Barry Matties: First, talk a little bit about your company for our readers.
Tara Dunn: My company is Omni PCB. We are a manufacturer’s rep company focused exclusively on the PCB industry, so we provide sales and engineering support for our customers ranging from standard FR-4 designs through high-end HDI. We also specialize in flex, rigid-flex, and advanced manufacturing that enables line width and space below one mil.
Matties: How many years have you been doing this?
Dunn: Over 20 years, and I always hate to admit it and age myself!
Matties: In those 20 years, what comes to mind for significant changes or milestones?
Dunn: Technology is definitely advancing, and I’d say particularly the last five years I’ve seen it advancing at an even faster rate. Over those 20 years, we also went to a lot of offshore manufacturing. When I first started, that wasn’t common. Also, there are changes in how we do business. We used to use fax and mail to send purchase orders and files, and use the telephone as the primary communication method. Now, we heavily depend on email. There is a much faster response time, but I think we have also lost the benefit of communicating with each other on a more personal level.
Matties: That’s interesting because at one point, ordering your circuit boards on a website was becoming popular with the prototype and hobbyist market. Is that as popular these days?
Dunn: I think that there’s still a significant portion of the market that can utilize web-based ordering and it works very well. When you move into needing high-reliability products or preproduction runs, then it becomes a little more difficult to do the web-based ordering. You miss out on some of that collaboration, design rule checks, and things like that.
Matties: I think people from the fabricator side had an electronic and not a personal relationship. They knew their numbers and had their accounts and specifications, but perhaps they didn’t really know the customers. I think that left a lot of people at a disadvantage.

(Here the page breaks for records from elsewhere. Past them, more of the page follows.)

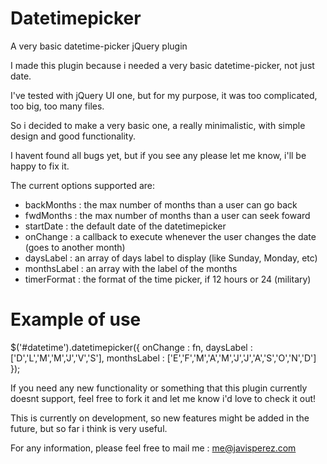 Datetimepicker
==============

A very basic datetime-picker jQuery plugin

I made this plugin because i needed a very basic datetime-picker, not just date.

I've tested with jQuery UI one, but for my purpose, it was too complicated, too big, too many files.

So i decided to make a very basic one, a really minimalistic, with simple design and good functionality.

I havent found all bugs yet, but if you see any please let me know, i'll be happy to fix it.


The current options supported are:

- backMonths : the max number of months than a user can go back
- fwdMonths : the max number of months than a user can seek foward
- startDate : the default date of the datetimepicker
- onChange  : a callback to execute whenever the user changes the date (goes to another month)
- daysLabel : an array of days label to display (like Sunday, Monday, etc)
- monthsLabel : an array with the label of the months
- timerFormat : the format of the time picker, if 12 hours or 24 (military)


Example of use
==============

  $('#datetime').datetimepicker({
    onChange : fn,
    daysLabel : ['D','L','M','M','J','V','S'],
    monthsLabel : ['E','F','M','A','M','J','J','A','S','O','N','D']
  });


If you need any new functionality or something that this plugin currently doesnt support, feel free to fork it and let me know i'd love to check it out!

This is currently on development, so new features might be added in the future, but so far i think is very useful.

For any information, please feel free to mail me : me@javisperez.com



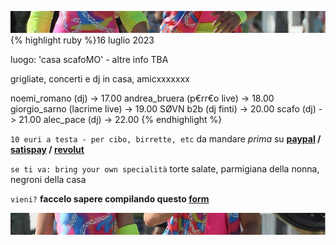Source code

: ![amo noi](top.jpg)
{% highlight ruby %}16 luglio 2023

luogo: 'casa scafoMO' - altre info TBA

grigliate, concerti e dj in casa, amicxxxxxxx

noemi_romano    (dj)             -> 17.00
andrea_bruera   (p€rr€o live)    -> 18.00
giorgio_sarno   (lacrime live)   -> 19.00
SØVN b2b        (dj finti)       -> 20.00
scafo           (dj)             -> 21.00
alec_pace       (dj)             -> 22.00
{% endhighlight %}

`10 euri a testa - per cibo, birrette, etc` da mandare *prima* su **[paypal](https://www.paypal.me/Scafesi) / [satispay](https://www.satispay.com/download/qrcode/S6Y-CON--554A2F9B-CBFA-4AD1-B084-220F637D6AD5) / [revolut](https://revolut.me/clodpheasant)**

`se ti va: bring your own specialità` torte salate, parmigiana della nonna, negroni della casa

`vieni?` **faccelo sapere compilando questo [form](https://forms.gle/JuHwHhs9XsiqurCD9)** 

![amo noi](below.jpg)
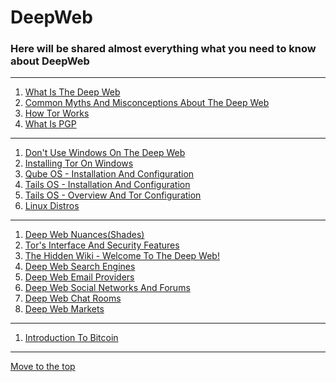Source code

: # DeepWeb
### Here will be shared almost everything what you need to know about DeepWeb 

 <!--
Just a comment 
Firmware flashing tools 
 -->

<hr>

1. [What Is The Deep Web](data/0001.md)
2. [Common Myths And Misconceptions About The Deep Web](0010.md)
3. [How Tor Works](0011.md)
4. [What Is PGP](0100.md) 
<hr>

1. [Don't Use Windows On The Deep Web](0101.md)
2. [Installing Tor On Windows](0110.md)
3. [Qube OS - Installation And Configuration](0111.md)
4. [Tails OS - Installation And Configuration](1000.md)
5. [Tails OS - Overview And Tor Configuration](1001.md)
6. [Linux Distros](1010.md)
<hr>
 
 <!--
 11
 -->

1. [Deep Web Nuances(Shades)](1011.md)
2. [Tor's Interface And Security Features](1100.md)
3. [The Hidden Wiki - Welcome To The Deep Web!](1101.md)
4. [Deep Web Search Engines](1110.md)
5. [Deep Web Email Providers](1111.md)
6. [Deep Web Social Networks And Forums](00010000.md)
7. [Deep Web Chat Rooms](00010001.md)
8. [Deep Web Markets](00010010.md)

<hr>
 
 1. [Introduction To Bitcoin](00010010.md) 


<hr>

[Move to the top](https://github.com/wikicrafter/DeepWeb)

Dunn: Yes. I think that’s a common issue across fabrication in North America. For example, in the spirit of trying to respond very quickly to all customers, many fabricators use a general mailbox that anyone in customer service has access to. For example, sales@ whatever the URL may be, but then you never build a relationship. You can’t even say “Hello, Judy.” You just have to say hello because you don’t know who is going to pick it up.
Matties: Exactly, and you’re in the sales business. This is what you do. When I look at selling, I always say it’s not selling but building relationships. The same holds true with PCBs. What sort of relationships do you have to build with the customer to get them to do business with you?
Dunn: I think one of the key things for Omni PCB is that we really work at connecting our customers to technical knowledge. We work at having the information out there and available whenever they need it, so they have a place to find what they are looking for. From there, you can start a conversation around that and build the relationship.
Matties: It’s always great when you can help somebody solve a technical problem because you become the hero, and that really cements a relationship, doesn’t it?
Dunn: Yes, and it’s a lot of fun.
Matties: Is your background technical?
Dunn: It is not. I graduated college with an economics degree and took my first job at a flex circuit manufacturer. At that time, I was going to do accounting, and some human resources work. Before they would let me have the checkbook, they had me work on the production floor to understand all the processes and materials.
Matties: Smart move.
Dunn: It was. And little did I know at the time the value of the education I was getting by running the equipment, and it was a small company, so it was easy to ask a lot of questions.
Matties: We are here at a design conference, and one of the things that we hear so frequently—almost to the point of it being a broken record—is there is not enough communication between designers, fabricators, and assemblers. When you’re selling, you’re selling to designers a lot. At least they influence or actually make the final purchase decision in many cases. How important is it to have that relationship or firsthand knowledge of the manufacturing?
Dunn: I think it’s extremely important for a designer to understand the manufacturing process and also for the manufacturer to understand what the designer is going through as they try to fit all these different things into one board. It definitely helps to know the manufacturing side and what your design will go through, particularly in the wet process area where you create the trace, space, and plated through-holes.